RECORD SET:
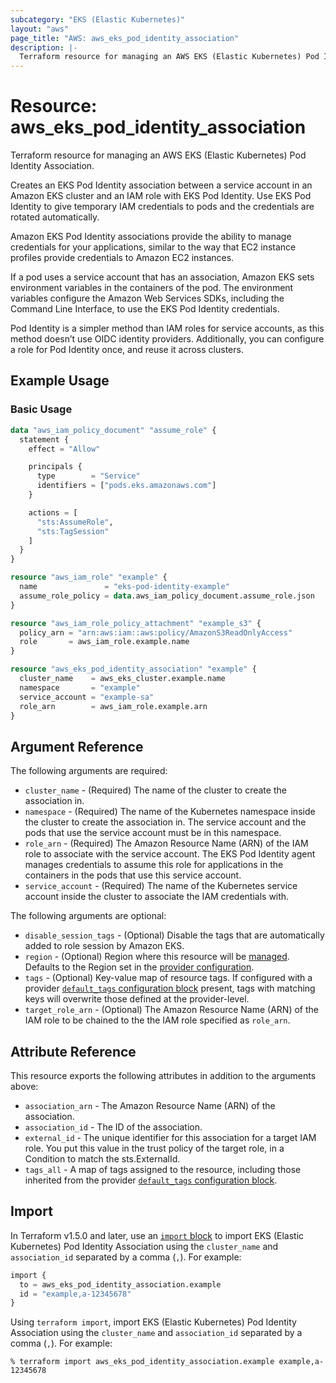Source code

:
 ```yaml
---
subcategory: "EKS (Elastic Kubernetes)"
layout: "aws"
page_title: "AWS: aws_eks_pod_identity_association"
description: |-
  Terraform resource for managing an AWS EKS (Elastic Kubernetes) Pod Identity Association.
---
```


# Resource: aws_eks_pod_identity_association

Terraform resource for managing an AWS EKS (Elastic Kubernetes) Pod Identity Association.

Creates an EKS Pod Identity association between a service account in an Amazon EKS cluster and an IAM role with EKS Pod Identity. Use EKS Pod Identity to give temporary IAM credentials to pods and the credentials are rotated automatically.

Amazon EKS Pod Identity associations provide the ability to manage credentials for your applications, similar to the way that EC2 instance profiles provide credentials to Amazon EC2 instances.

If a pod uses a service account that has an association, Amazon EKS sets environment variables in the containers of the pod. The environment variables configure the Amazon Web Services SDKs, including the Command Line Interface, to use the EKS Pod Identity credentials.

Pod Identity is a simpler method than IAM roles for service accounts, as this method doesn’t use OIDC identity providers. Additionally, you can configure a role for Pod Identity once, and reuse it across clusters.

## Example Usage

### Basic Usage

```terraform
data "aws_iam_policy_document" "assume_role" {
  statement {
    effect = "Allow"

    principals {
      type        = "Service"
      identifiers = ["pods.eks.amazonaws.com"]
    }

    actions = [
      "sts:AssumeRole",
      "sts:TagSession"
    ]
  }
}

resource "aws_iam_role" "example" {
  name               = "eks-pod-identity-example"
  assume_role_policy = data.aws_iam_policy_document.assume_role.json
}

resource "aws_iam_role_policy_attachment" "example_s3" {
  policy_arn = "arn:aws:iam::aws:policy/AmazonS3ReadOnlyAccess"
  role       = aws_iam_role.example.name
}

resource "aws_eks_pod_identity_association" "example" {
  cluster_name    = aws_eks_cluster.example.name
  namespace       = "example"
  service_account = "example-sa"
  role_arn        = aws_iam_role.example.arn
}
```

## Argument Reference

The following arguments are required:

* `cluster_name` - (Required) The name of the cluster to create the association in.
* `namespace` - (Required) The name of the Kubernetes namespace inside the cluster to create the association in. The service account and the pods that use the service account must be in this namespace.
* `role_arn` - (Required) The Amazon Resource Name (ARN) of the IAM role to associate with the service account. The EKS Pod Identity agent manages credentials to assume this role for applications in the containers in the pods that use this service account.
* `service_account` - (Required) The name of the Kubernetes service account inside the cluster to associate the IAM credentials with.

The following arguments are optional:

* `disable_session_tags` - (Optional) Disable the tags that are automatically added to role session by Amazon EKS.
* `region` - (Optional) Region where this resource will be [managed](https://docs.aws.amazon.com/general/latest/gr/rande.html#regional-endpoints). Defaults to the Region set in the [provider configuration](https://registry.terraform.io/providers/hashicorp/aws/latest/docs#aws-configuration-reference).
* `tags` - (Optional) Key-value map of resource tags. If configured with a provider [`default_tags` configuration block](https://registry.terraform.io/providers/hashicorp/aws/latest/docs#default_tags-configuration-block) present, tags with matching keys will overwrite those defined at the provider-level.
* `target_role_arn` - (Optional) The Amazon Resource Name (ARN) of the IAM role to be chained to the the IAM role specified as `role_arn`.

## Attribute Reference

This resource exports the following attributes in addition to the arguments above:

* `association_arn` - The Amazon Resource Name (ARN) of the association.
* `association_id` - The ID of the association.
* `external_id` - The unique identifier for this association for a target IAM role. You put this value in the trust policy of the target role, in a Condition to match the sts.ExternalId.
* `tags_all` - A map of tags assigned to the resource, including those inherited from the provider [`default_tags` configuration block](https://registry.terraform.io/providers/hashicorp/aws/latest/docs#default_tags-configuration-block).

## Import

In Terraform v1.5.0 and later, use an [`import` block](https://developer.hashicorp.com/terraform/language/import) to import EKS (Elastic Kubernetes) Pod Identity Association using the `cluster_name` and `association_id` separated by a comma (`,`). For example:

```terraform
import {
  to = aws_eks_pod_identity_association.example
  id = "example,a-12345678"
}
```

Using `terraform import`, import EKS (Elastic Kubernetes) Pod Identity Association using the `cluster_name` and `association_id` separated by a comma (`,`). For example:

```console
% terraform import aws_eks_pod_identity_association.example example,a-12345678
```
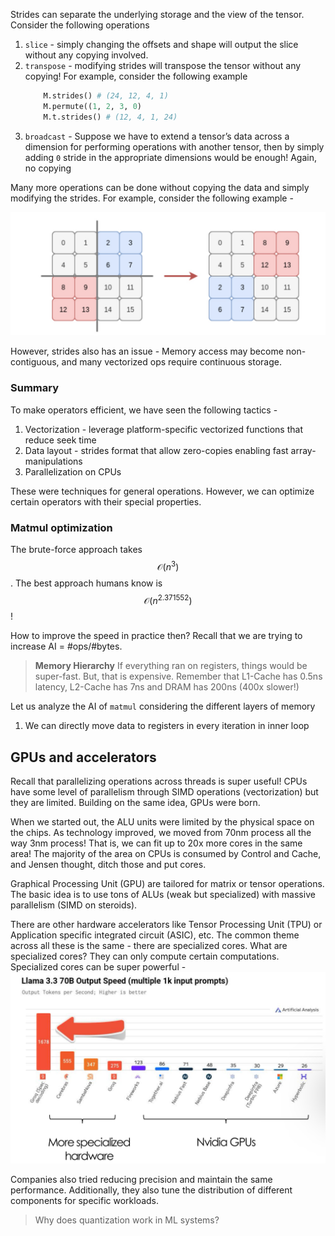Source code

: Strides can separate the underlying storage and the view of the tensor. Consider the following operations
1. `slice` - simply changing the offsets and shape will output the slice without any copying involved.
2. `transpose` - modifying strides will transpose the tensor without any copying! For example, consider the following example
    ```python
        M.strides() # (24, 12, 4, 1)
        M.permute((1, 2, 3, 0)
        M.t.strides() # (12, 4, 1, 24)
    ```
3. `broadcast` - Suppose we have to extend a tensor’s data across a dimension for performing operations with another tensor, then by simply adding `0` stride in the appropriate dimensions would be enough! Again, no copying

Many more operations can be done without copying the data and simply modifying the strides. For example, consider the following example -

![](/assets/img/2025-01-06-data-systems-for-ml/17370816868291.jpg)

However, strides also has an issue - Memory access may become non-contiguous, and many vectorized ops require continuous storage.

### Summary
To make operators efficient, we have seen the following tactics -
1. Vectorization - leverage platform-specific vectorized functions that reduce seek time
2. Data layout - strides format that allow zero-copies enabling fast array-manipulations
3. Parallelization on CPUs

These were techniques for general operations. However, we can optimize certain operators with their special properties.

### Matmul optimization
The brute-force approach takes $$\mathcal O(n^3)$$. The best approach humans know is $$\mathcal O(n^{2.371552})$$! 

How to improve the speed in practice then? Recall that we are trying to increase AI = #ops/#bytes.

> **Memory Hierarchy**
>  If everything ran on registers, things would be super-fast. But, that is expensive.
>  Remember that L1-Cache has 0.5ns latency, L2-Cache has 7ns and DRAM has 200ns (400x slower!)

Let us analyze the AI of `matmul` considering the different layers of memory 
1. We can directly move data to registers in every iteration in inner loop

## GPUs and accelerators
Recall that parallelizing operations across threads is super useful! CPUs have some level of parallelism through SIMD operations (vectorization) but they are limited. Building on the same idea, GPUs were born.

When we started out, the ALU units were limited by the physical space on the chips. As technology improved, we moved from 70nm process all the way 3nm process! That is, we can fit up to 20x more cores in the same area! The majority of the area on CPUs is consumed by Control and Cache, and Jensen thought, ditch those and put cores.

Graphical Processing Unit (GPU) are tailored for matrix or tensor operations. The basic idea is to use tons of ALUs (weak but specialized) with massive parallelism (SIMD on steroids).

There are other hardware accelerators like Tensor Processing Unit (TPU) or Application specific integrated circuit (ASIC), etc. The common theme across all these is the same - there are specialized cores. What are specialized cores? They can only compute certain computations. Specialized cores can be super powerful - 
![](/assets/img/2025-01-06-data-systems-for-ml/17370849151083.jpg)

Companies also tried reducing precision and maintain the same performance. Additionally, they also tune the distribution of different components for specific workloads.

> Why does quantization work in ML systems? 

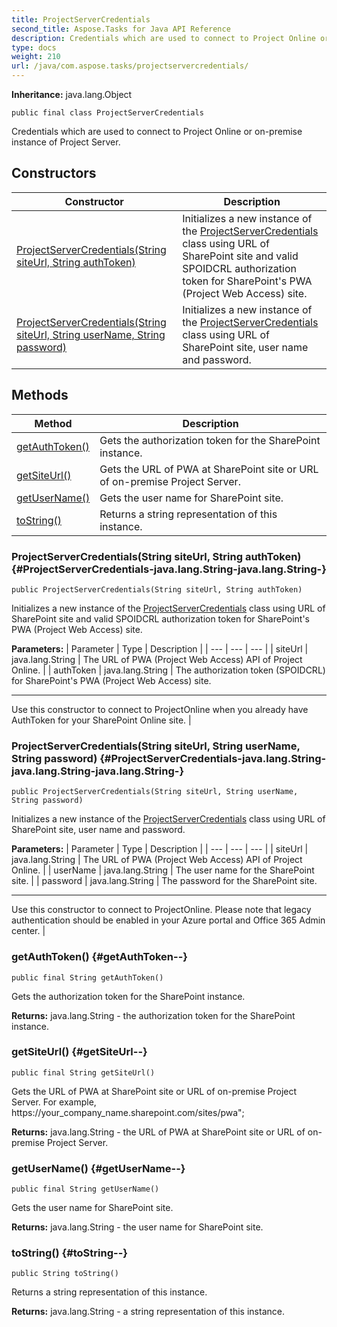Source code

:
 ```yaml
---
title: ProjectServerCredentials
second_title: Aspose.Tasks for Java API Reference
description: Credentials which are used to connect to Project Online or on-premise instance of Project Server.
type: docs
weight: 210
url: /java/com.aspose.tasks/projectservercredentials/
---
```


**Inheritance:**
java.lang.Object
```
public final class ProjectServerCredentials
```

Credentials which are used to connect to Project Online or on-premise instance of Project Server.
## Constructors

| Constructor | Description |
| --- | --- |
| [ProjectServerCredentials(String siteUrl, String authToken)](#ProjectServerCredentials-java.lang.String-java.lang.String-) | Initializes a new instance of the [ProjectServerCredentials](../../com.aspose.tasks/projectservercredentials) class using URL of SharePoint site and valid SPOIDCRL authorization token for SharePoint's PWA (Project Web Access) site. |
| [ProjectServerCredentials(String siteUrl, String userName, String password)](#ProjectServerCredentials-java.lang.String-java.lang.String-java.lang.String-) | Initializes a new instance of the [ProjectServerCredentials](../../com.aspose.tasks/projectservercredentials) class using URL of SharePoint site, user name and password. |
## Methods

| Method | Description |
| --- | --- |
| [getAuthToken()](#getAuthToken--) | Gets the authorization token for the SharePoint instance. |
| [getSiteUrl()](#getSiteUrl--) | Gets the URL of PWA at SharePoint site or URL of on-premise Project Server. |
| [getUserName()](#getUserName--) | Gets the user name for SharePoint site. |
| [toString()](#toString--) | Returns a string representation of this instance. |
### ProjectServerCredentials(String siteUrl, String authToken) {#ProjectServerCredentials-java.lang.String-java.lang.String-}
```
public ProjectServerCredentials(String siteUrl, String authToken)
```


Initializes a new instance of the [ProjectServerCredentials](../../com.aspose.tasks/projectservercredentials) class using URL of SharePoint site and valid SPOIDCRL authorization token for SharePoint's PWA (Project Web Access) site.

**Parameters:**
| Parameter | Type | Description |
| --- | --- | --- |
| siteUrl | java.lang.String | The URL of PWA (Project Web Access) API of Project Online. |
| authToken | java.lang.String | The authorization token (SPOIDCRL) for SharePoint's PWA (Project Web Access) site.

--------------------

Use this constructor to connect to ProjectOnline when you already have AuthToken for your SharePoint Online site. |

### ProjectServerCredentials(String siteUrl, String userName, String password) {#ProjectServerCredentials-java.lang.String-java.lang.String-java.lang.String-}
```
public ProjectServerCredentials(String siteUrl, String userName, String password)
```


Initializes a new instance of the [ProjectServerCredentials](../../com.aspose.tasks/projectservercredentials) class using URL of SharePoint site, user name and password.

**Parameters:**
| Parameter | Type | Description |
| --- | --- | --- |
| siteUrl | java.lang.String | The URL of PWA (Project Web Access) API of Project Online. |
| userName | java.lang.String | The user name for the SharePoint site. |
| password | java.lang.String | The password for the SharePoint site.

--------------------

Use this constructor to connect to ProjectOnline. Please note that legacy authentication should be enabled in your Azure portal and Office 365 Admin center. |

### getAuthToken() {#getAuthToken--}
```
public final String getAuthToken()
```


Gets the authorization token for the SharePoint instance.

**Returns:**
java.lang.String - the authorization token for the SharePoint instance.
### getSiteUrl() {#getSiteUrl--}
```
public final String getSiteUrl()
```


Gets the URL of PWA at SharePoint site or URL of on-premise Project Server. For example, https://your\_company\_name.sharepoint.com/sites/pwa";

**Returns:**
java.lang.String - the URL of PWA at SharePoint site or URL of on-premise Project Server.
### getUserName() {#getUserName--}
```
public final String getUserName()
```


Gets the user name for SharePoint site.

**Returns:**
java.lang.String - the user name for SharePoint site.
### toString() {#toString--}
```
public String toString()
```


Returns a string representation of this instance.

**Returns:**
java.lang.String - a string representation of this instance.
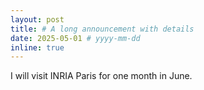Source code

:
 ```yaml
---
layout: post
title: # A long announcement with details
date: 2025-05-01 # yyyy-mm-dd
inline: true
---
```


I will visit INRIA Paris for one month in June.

WORK ITEM:
Return each line of the material above that holds the string "configuration".

EXPECTED OUTPUT:
* `region` - (Optional) Region where this resource will be [managed](https://docs.aws.amazon.com/general/latest/gr/rande.html#regional-endpoints). Defaults to the Region set in the [provider configuration](https://registry.terraform.io/providers/hashicorp/aws/latest/docs#aws-configuration-reference).
* `tags` - (Optional) Key-value map of resource tags. If configured with a provider [`default_tags` configuration block](https://registry.terraform.io/providers/hashicorp/aws/latest/docs#default_tags-configuration-block) present, tags with matching keys will overwrite those defined at the provider-level.
* `tags_all` - A map of tags assigned to the resource, including those inherited from the provider [`default_tags` configuration block](https://registry.terraform.io/providers/hashicorp/aws/latest/docs#default_tags-configuration-block).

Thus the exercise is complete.